Спор обещал стать бесконечным, и Луис, сдавшись, обернулся ко мне:
– Что ты об этом думаешь, Эстебан?
Если быть честным, то я думал, что огорчение Пакито рано или поздно пройдет, но очевидно, из желания угодить Консепсьон, я солгал:
– Проще спросить у него самого.
Мнение Пакито было совершенно однозначным. Он хотел сразу же бежать домой за вещами, но Луис заметил, что, будучи несовершеннолетним, он не мог выехать из страны без согласия матери и разрешения властей. Мне было дано неприятное поручение сообщить сеньоре Лакапаз, что мы забираем у нее сына.
* * *
Сеньора Лакапаз жила в маленьком домике с голубыми, цвета неба, ставнями на опушке одичавшего сада, ставшего похожим на небольшой лес. Несмотря на седые волосы, мать Пакито была еще нестарой женщиной. Очевидно, жизнь у нее была не из легких. Я говорил с ней стоя, держа Пакито за руку. Она выслушала меня, не проронив ни слова. Когда я закончил, она подняла на нас глаза, и в ее зрачках появился блеск, напомнивший мне что-то давно забытое. Сеньора Лакапаз обратилась к сыну:
– Ты хочешь уехать, Пакито?
– Да, мама.
– И тебе не трудно меня оставлять?
– Трудно, мама, но я же вернусь!
– Нет, ты не вернешься. Твой отец тоже обещал вернуться. Он уехал семь лет назад. Я умру женой без мужа и матерью без сына. На мне лежит какое-то проклятие!…
Она говорила все громче, потом голос ее сорвался на крик. За дверью послышались осторожные шаги любопытных.
– Ты - неблагодарный сын, Пакито! Эти испанцы тебя обманут! Предать свою землю - большое преступление, а украсть у матери ребенка - еще большее, сеньор! Уходите! Вон! Будьте вы прокляты! И ты, Пакито, достойный сынок своего папаши! И этот матадор со своей женой, и все эти люди, которые живут за счет смерти животных, и ты, посланник несчастья! Я проклинаю вас! Вы сдохнете в крови и от боли! Будьте прокляты!

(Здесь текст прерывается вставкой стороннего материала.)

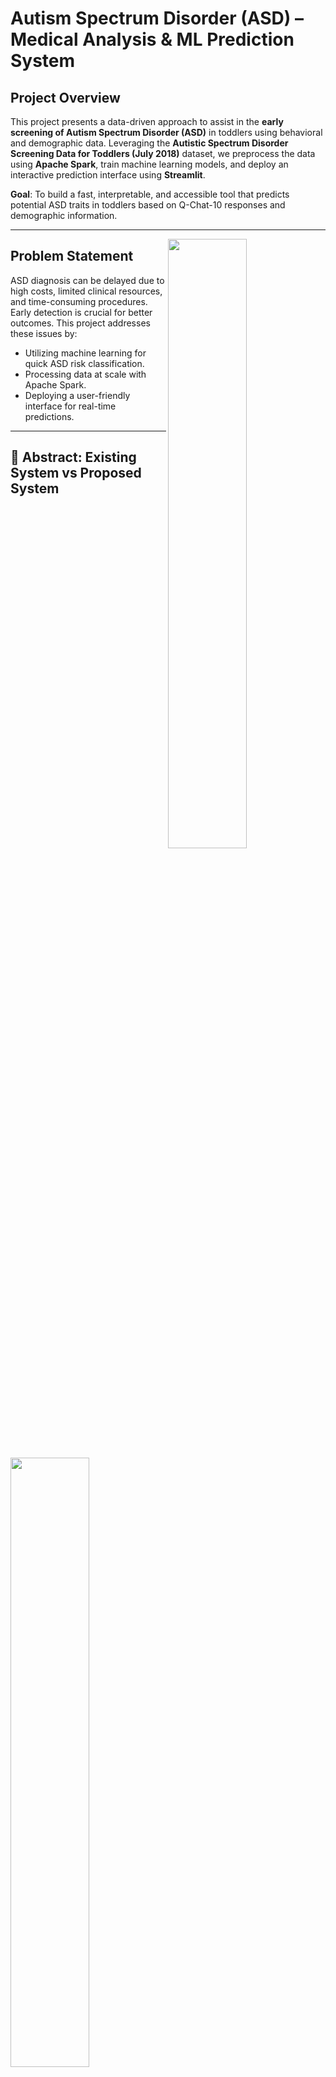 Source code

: # Autism Spectrum Disorder (ASD) – Medical Analysis & ML Prediction System

## Project Overview

This project presents a data-driven approach to assist in the **early screening of Autism Spectrum Disorder (ASD)** in toddlers using behavioral and demographic data. Leveraging the **Autistic Spectrum Disorder Screening Data for Toddlers (July 2018)** dataset, we preprocess the data using **Apache Spark**, train machine learning models, and deploy an interactive prediction interface using **Streamlit**.

**Goal**: To build a fast, interpretable, and accessible tool that predicts potential ASD traits in toddlers based on Q-Chat-10 responses and demographic information.

---

<p >
  <img align = "Right" src="static/images/asd.jpg" width="50%" />
  <img align = "Left" src="static/images/asd1.webp" width="50%" />
</p>

##  Problem Statement

ASD diagnosis can be delayed due to high costs, limited clinical resources, and time-consuming procedures. Early detection is crucial for better outcomes. This project addresses these issues by:

- Utilizing machine learning for quick ASD risk classification.
- Processing data at scale with Apache Spark.
- Deploying a user-friendly interface for real-time predictions.

---
## 📄 Abstract: Existing System vs Proposed System

| **Aspect**                         | **Existing System**                                                                 | **Proposed System**                                                                                      |
|-----------------------------------|-------------------------------------------------------------------------------------|-----------------------------------------------------------------------------------------------------------|
| **Data Usage**                    | Limited use of toddler data for ASD detection.                                      | Uses real-world toddler datasets including age, QCHAT-10 score, family history, and more.                |
| **Diagnosis Method**              | Manual screening by clinicians using questionnaires.                                | Semi-automated data analysis to assist early detection using QCHAT-10 score trends.                      |
| **Data Cleaning**                 | Often lacks pre-processing for standardization.                                     | Applies data cleaning (e.g., string formatting, missing value handling) for better consistency.          |
| **Visualization**                 | Rarely visualizes correlation in public tools.                                      | Provides intuitive visualizations (bar plots, heatmaps) to show trends and insights.                     |
| **Family History Consideration**  | Not always considered systematically.                                               | Correlates ASD traits with presence/absence of family member with ASD.                                   |
| **Age Group Analysis**            | No detailed analysis by age bands.                                                  | Uses grouped age ranges to analyze ASD trends across different developmental stages.                     |
| **Accessibility**                 | Data insights not easily accessible to non-experts.                                 | Uses Python-based tools like pandas, seaborn, matplotlib to generate understandable insights.            |
| **Objective**                     | Primarily diagnostic without educational insights.                                  | Helps parents, researchers, and clinicians identify early patterns in toddlers’ behavior.                |
| **Scalability**                   | Not designed for batch analysis or future automation.                               | Easily scalable with integration into machine learning models or web dashboards (future scope).          |

## Dataset Information

- **Name**: Autistic Spectrum Disorder Screening Data for Toddlers
- **Source**: [Autism screening data for toddlers](https://www.kaggle.com/datasets/fabdelja/autism-screening-for-toddlers?resource=download)
- **Date**: July 22, 2018
- **Type**: Behavioral, Medical, Social
- **Attributes**:
  - Q-Chat-10 behavioral responses (A1–A10)
  - Age (in months)
  - Gender, Ethnicity
  - Born with jaundice (yes/no)
  - Family history of ASD (yes/no)
  - Score and final classification
---

##  Tech Stack

| Layer        | Tools & Libraries                      |
|--------------|----------------------------------------|
| Language     | Python 3.13                            |
| Data Engine  | pandas                                 |
| ML Libraries | scikit-learn (RandomForestClassifier)  |
| Deployment   | Streamlit (interactive web app)        |
| Visualization| matplotlib                             |
| Testing      | pytest (unit test in `test_app.py`)    |
| Versioning   | Git, GitHub                            |


---

##  Workflow

### 1. Data Preprocessing (Apache Spark)
- Load and clean the dataset using PySpark DataFrames.
- Convert categorical and binary features to numerical.
- Feature selection and label encoding via Spark ML pipelines.

### 2. Exploratory Data Analysis
- Distribution of ASD vs. non-ASD cases.
- Feature correlation heatmaps.
- Visual trends by age, gender, etc.

### 3. Machine Learning Modeling
- Train models: Logistic Regression, Random Forest, Gradient Boosting.
- Evaluate with Accuracy, Precision, Recall, F1-score, ROC-AUC.

### 4. Deployment
- Build a **Streamlit app** that:
  - Accepts user input for all Q-Chat-10 + demographic features.
  - Displays predicted ASD risk (Yes/No) with a probability score.
  - Optionally shows feature contributions and insights.

---

## How to Run the Project

###  Prerequisites
- Python 3.13
- pip or conda
- Git

## Some important things to be noted.
## Q-CHAT-10 Scoring Guide
The Q-CHAT-10 (Quantitative Checklist for Autism in Toddlers - 10 item version) is a brief, validated screening tool designed to identify early signs of autism in toddlers aged 18 to 30 months.

# Scoring System:
- The questionnaire contains 10 Yes/No questions.
- Some items are reverse-scored.

- Each response contributes 0 or 1 point to the total score.

The total score ranges from 0 to 10.

## Interpretation:
## Total Score	Screening Outcome
- 0 – 2	Negative screen – Low likelihood of autism
- ≥ 3	Positive screen – Elevated likelihood of autism; further evaluation recommended
- ⚠️ Important: The Q-CHAT-10 is a screening tool, not a diagnostic test. A score of 3 or more indicates that the child may benefit from a comprehensive diagnostic assessment by a qualified healthcare professional.

## Usage Notes:
- Best suited for toddlers aged 18–30 months.

- Designed for early identification of social-communication difficulties and repetitive behaviors.

- Can be used in clinical settings, research, or community-based screening programs.

## From the Heat-Map that was generated the insgihts that was found useful are :

**12-18 Months**:
- Predominantly light yellow cells (scores around -4 to -15) suggest lower QCHAT-10 scores, indicating fewer or less pronounced ASD traits. This aligns with the idea that autism symptoms may be subtler or harder to detect in younger toddlers.

**18-24 Months**:
- A transition zone with more orange hues (-15 to -25), reflecting an increase in higher QCHAT-10 scores. This age range is a critical window for autism screening, as many diagnostic signs (e.g., social communication delays) become more apparent.a

**24-36 Months**:
- Darker red cells (-30 to -45) dominate, indicating a higher prevalence of elevated QCHAT-10 scores. This could suggest that ASD traits are more detectable or severe in this age group, consistent with developmental progression and increased screening sensitivity.

## ASD traits in toddlers vs Family History of ASD

**From The Graph**:
-- It is observed that the toddlers with ASD and Family History of ASD doesn't have that common siginficance on each other. Both the traits may be consider independent of esch other.

-- The toddlers with ASD. Their family History of ASD has less significant.
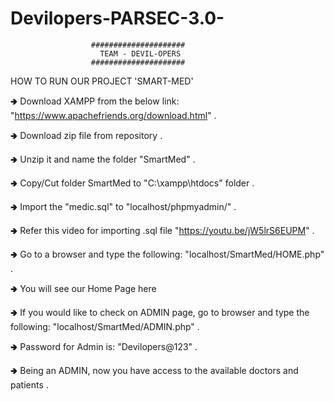 # Devilopers-PARSEC-3.0-

                      #####################
                        TEAM - DEVIL-OPERS
                      #####################

HOW TO RUN OUR PROJECT 'SMART-MED'

🢂 Download XAMPP from the below link:
  "https://www.apachefriends.org/download.html" .
 
🢂 Download zip file from repository .
 
🢂 Unzip it and name the folder "SmartMed" .

🢂 Copy/Cut folder SmartMed to "C:\xampp\htdocs" folder .

🢂 Import the "medic.sql" to "localhost/phpmyadmin/" .

🢂 Refer this video for importing .sql file "https://youtu.be/jW5lrS6EUPM" .

🢂 Go to a browser and type the following: "localhost/SmartMed/HOME.php" .

🢂 You will see our Home Page here

🢂 If you would like to check on ADMIN page, go to browser and
   type the following: "localhost/SmartMed/ADMIN.php" .
 
🢂 Password for Admin is: "Devilopers@123" .
 
🢂 Being an ADMIN, now you have access to the available doctors and patients .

Выйдя на улицу в холодную мексиканскую ночь, мы прошли мимо мужчин и женщин, молчание которых не скрывало их враждебности. Я суеверен, как и каждый цыган, и проклятие этой матери нависло надо мной тяжелой глыбой. В эту ночь страх оставил глубокий рубец на моем сердце. С этого момента он никогда не покидал меня, но скоро я, наконец, от него избавлюсь. Когда дверь моей комнаты откроется, чтобы впустить смерть, с ней вместе уйдет и мой страх.
* * *
Три года мы жили по-иному. Консепсьон, казалось, позабыла о своих привычных волнениях и жила только для ребенка, по ее словам, посланного ей небом. Луис не вполне понимал все происходящее, хотя было видно, что Пакито стал вытеснять его из сердца Консепсьон, которой хотелось быть больше матерью, чем женой. Я бы солгал, если бы сказал, что не ревновал ее. На какое-то время присутствие Пакито придало новый импульс "Очарователю из Валенсии", который старался все время блистать перед своим "сыном", являющимся одновременно и самым горячим из его поклонников. Луису было уже тридцать пять лет, и пресса стала реже хвалить достоинства Вальдереса. А после крайне неудачной корриды в Виктории, когда Луис буквально зарезал троих быков, вал критики обрушился на него. Через несколько дней после этого скандала мы прибыли для выступлений в Севилью. Гуляя по Сьерпес[16], Луис вдруг взял меня под руку и прошептал:
– Хочешь услышать новость, Эстебан… Я решил уйти!
– Это правда?
– Я поклялся перед Макареньей. Вот выступлю последний раз по контракту в Линаресе, и мы займемся сельским хозяйством.
– Мы?
Он по-дружески толкнул меня в бок.
– Надеюсь, ты нас не бросишь?
– А что я буду делать на вашей гасиенде[17]?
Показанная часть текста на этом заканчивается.